Exercise requirements: Produce word for word the lines of the data below running from the one that has "Kingfish Optical Instrument" to the one that has "Bolan Optical Electric", inclusive, and no others.

Top of Entries supplied

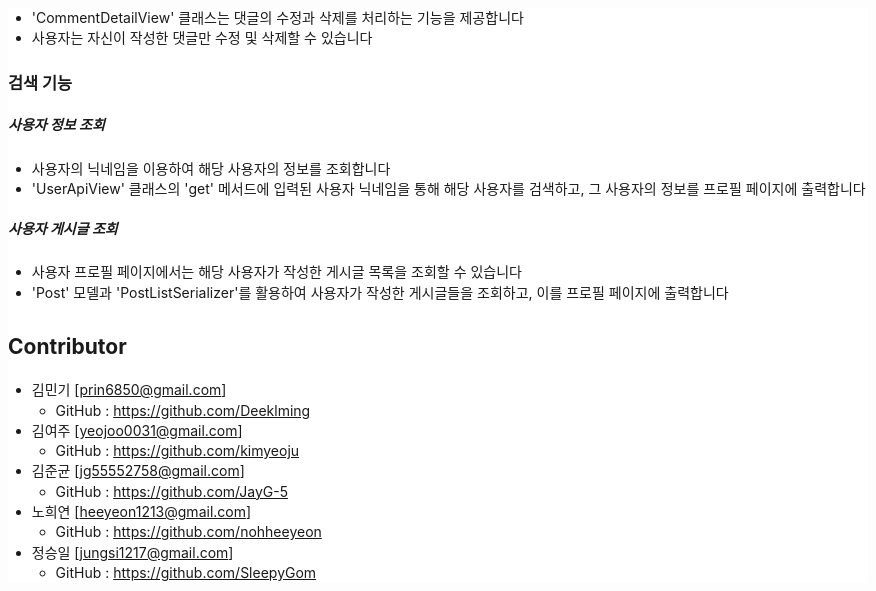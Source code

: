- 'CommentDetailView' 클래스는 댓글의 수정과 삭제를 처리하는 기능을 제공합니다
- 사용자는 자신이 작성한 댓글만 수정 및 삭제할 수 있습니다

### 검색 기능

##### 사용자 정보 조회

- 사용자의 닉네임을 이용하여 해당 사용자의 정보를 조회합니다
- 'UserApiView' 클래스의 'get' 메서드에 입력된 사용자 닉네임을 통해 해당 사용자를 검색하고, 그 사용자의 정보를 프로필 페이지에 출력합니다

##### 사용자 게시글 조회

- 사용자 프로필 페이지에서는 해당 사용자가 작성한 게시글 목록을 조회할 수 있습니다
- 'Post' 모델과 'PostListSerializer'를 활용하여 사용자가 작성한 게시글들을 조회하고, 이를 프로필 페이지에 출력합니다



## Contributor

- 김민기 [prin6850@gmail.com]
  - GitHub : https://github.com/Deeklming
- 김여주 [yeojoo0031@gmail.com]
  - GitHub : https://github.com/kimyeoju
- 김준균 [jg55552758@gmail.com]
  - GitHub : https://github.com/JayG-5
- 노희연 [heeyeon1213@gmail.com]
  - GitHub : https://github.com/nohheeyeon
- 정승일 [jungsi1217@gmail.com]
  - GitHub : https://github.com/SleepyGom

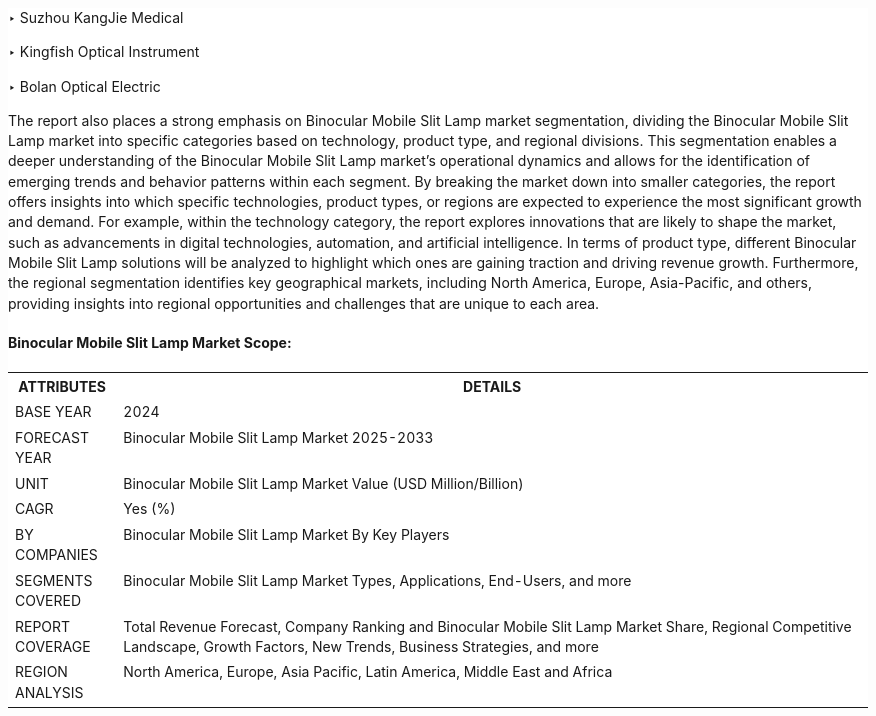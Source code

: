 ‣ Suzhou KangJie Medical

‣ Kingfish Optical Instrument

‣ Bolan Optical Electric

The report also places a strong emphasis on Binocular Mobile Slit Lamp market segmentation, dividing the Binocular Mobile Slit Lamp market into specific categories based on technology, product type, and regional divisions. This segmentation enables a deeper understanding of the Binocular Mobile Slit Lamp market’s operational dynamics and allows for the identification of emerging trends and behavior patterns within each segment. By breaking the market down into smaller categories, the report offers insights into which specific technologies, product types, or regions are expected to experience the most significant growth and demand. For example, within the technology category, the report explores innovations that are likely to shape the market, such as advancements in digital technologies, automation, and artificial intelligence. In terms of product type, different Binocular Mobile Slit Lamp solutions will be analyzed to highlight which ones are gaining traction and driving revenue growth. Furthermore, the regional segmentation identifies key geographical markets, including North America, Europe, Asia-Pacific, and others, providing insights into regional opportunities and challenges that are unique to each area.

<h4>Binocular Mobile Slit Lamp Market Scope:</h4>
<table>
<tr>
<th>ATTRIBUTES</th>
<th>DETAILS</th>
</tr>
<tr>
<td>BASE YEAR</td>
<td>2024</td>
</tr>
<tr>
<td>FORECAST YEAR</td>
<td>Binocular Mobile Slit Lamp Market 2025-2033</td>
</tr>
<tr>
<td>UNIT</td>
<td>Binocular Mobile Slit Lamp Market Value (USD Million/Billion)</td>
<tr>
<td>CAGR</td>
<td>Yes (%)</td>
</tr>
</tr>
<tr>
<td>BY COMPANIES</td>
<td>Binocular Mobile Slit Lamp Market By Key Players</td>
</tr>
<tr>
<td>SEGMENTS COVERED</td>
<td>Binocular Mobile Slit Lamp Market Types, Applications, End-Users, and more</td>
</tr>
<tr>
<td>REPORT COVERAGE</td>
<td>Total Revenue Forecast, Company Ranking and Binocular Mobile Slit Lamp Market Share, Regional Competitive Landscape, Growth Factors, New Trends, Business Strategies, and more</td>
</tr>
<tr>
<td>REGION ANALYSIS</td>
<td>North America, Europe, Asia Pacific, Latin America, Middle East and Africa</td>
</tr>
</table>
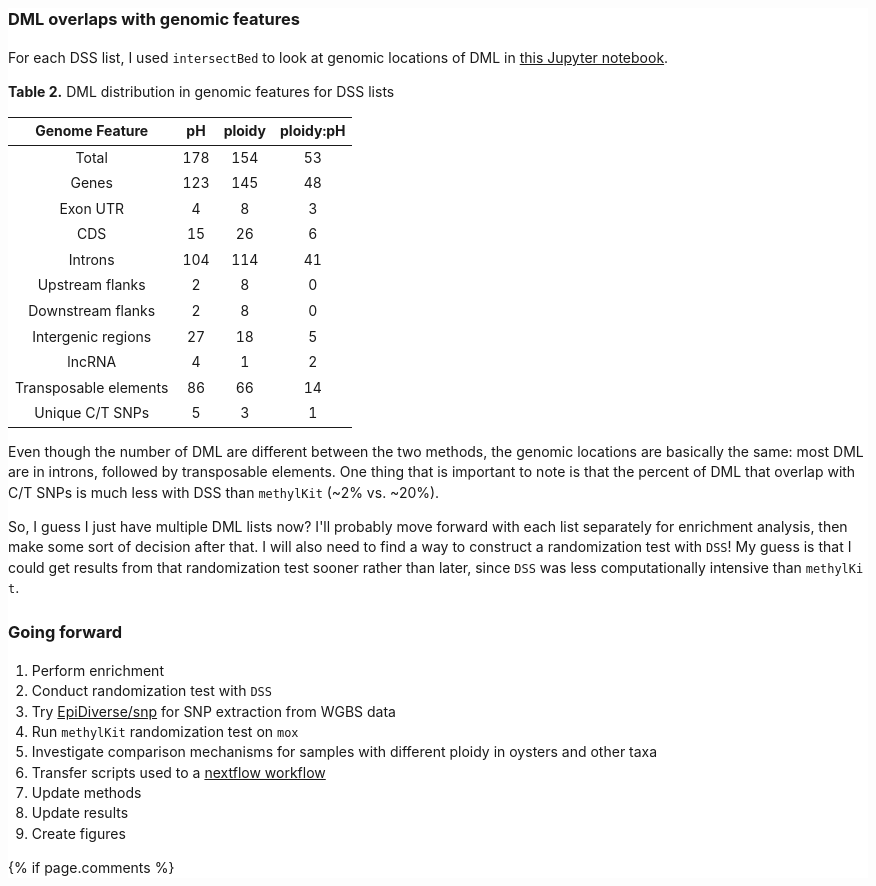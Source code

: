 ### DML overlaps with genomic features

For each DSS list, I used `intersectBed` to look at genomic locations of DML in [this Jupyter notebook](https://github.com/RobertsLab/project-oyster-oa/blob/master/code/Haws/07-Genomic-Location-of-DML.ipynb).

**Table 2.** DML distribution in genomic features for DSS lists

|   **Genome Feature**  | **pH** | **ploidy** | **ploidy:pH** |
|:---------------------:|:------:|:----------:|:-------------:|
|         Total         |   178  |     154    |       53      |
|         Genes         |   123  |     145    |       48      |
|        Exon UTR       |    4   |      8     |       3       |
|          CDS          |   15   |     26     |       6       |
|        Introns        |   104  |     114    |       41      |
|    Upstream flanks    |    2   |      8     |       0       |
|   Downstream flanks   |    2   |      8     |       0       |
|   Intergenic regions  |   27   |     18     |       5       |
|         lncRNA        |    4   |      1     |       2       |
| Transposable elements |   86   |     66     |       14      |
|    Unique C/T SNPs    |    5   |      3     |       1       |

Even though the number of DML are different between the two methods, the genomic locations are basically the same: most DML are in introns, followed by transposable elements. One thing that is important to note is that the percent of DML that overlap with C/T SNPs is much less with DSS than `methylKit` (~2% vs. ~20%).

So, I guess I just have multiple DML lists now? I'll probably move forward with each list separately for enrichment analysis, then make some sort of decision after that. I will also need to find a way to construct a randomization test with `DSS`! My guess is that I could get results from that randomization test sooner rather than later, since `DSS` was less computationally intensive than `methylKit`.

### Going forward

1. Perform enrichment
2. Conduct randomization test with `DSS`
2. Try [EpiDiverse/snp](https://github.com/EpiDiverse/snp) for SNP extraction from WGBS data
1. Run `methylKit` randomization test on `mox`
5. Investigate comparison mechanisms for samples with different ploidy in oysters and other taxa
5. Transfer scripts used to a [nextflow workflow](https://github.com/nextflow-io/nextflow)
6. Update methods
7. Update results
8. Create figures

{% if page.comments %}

Bottom of Entries supplied
Top of Entries supplied

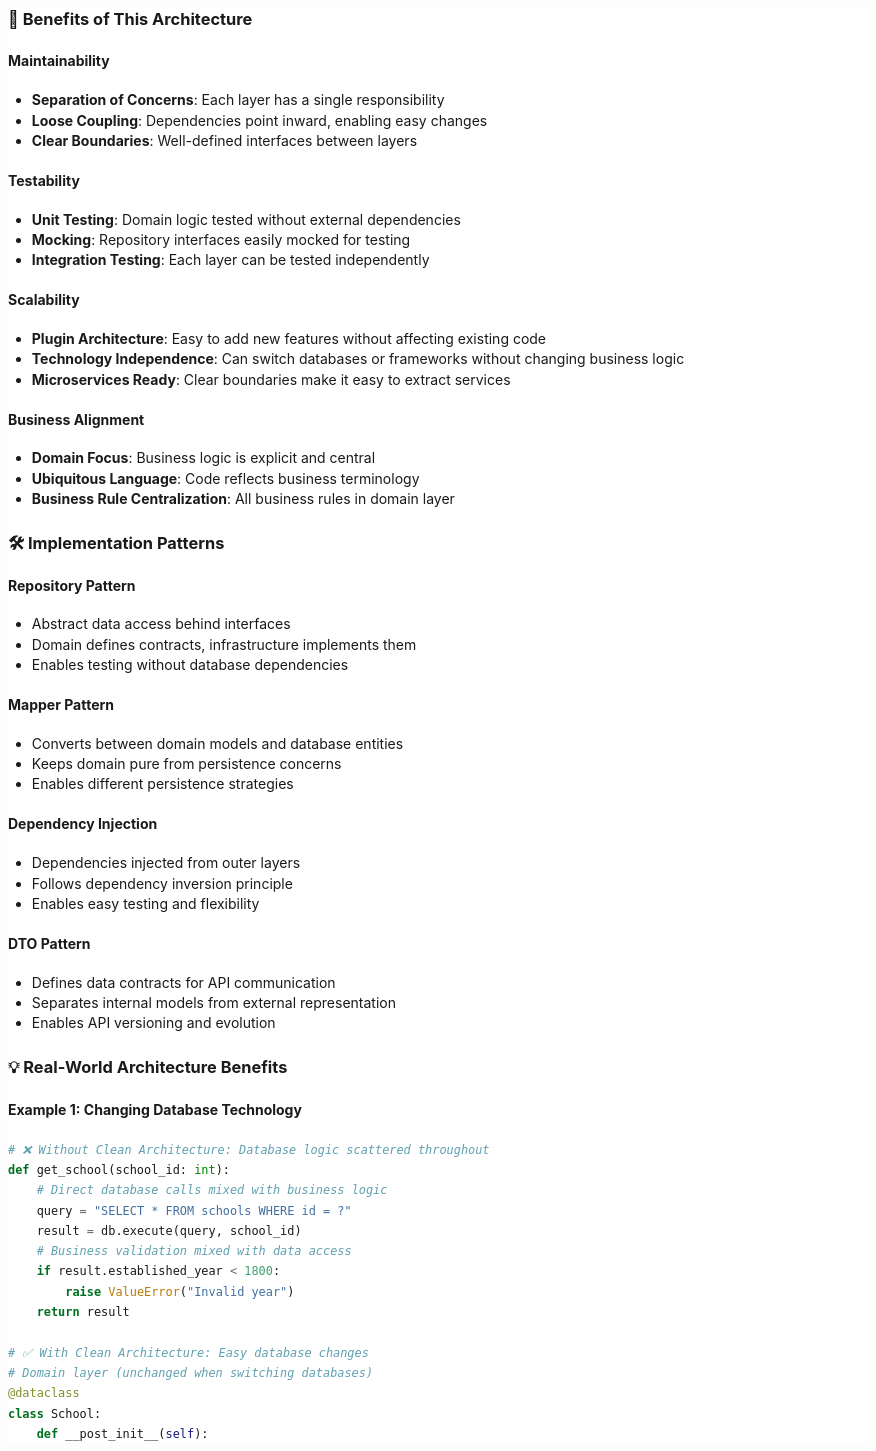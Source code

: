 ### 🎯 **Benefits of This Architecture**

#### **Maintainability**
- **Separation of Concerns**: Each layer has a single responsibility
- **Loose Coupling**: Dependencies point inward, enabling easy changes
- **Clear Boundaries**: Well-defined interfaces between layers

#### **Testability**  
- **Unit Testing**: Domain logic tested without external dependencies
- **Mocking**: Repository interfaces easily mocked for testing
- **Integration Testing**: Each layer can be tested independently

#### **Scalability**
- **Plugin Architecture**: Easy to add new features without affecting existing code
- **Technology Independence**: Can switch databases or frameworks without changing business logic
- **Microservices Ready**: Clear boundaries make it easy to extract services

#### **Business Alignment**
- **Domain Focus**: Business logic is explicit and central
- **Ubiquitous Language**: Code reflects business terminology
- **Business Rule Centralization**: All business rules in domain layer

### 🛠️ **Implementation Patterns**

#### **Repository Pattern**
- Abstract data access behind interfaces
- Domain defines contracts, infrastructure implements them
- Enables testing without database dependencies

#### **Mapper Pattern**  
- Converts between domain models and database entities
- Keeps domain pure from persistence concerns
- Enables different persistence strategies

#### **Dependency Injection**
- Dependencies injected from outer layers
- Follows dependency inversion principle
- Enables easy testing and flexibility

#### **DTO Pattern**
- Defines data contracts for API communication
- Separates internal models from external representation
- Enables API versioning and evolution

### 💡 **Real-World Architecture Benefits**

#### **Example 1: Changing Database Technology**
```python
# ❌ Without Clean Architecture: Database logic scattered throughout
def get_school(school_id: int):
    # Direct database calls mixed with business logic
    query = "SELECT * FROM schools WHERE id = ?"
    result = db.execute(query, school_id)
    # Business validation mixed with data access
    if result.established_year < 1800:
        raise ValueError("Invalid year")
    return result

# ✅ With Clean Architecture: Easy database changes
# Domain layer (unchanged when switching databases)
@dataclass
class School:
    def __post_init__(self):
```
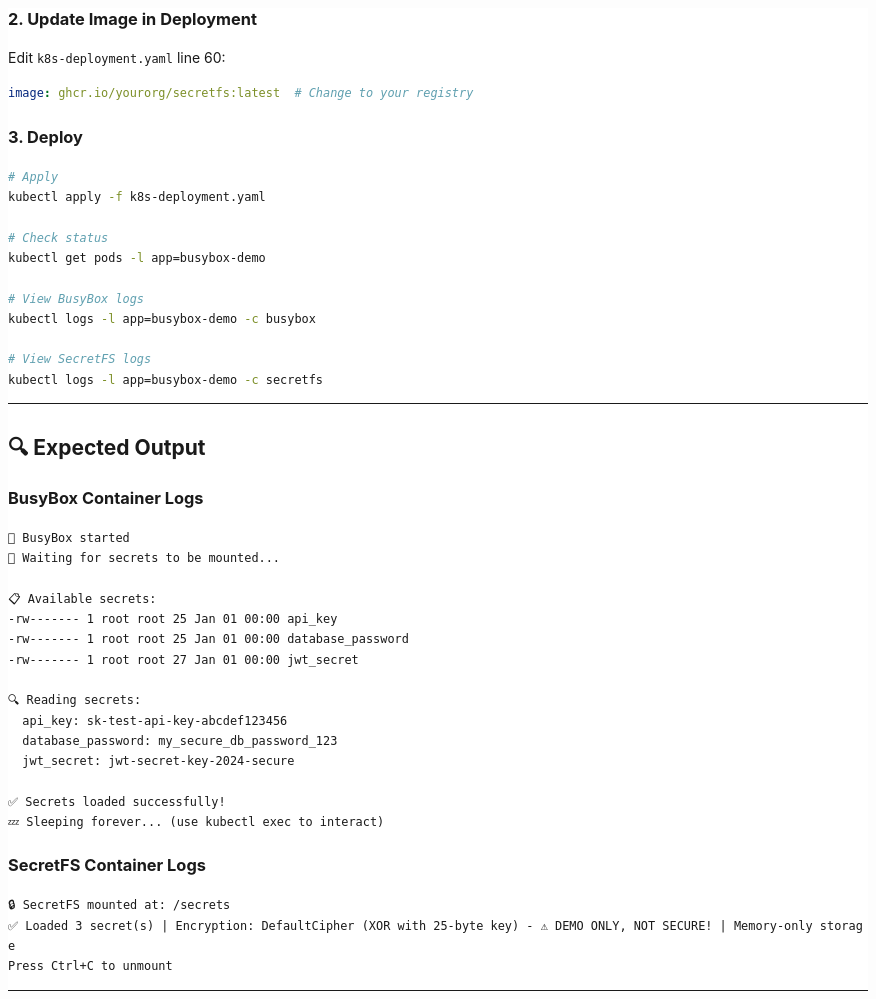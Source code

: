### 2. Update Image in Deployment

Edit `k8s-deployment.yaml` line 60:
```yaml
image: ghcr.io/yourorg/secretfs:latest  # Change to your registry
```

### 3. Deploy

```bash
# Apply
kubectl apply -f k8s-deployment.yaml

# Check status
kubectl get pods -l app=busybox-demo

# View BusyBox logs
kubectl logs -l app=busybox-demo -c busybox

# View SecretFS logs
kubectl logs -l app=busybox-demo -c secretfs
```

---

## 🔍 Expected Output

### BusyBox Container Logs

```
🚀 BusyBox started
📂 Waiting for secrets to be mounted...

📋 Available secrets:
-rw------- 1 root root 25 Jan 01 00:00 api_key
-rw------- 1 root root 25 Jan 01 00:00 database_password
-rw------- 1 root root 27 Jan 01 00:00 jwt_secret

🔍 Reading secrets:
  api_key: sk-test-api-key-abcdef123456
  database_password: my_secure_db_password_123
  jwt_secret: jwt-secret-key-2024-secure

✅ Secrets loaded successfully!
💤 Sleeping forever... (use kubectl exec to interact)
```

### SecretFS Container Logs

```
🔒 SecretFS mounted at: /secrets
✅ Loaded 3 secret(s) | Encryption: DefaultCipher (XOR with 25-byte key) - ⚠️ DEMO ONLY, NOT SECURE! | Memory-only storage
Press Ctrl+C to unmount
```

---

Bottom of Entries supplied
Top of Entries supplied

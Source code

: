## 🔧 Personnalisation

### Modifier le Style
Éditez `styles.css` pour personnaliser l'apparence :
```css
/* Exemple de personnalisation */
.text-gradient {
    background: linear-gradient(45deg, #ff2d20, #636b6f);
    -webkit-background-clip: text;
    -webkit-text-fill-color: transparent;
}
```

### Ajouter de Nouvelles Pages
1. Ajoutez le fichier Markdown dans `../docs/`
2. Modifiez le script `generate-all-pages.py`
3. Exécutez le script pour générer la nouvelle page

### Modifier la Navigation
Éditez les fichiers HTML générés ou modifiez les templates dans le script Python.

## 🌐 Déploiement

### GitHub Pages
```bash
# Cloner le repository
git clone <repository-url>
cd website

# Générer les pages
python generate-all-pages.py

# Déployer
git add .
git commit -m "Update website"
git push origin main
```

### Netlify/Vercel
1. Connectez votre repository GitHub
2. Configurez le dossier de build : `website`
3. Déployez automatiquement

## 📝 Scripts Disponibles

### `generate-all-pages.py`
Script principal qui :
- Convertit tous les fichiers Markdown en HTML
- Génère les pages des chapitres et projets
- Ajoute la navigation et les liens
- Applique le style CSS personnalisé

Bottom of Entries supplied

Answer for the task:
‣ Kingfish Optical Instrument

‣ Bolan Optical Electric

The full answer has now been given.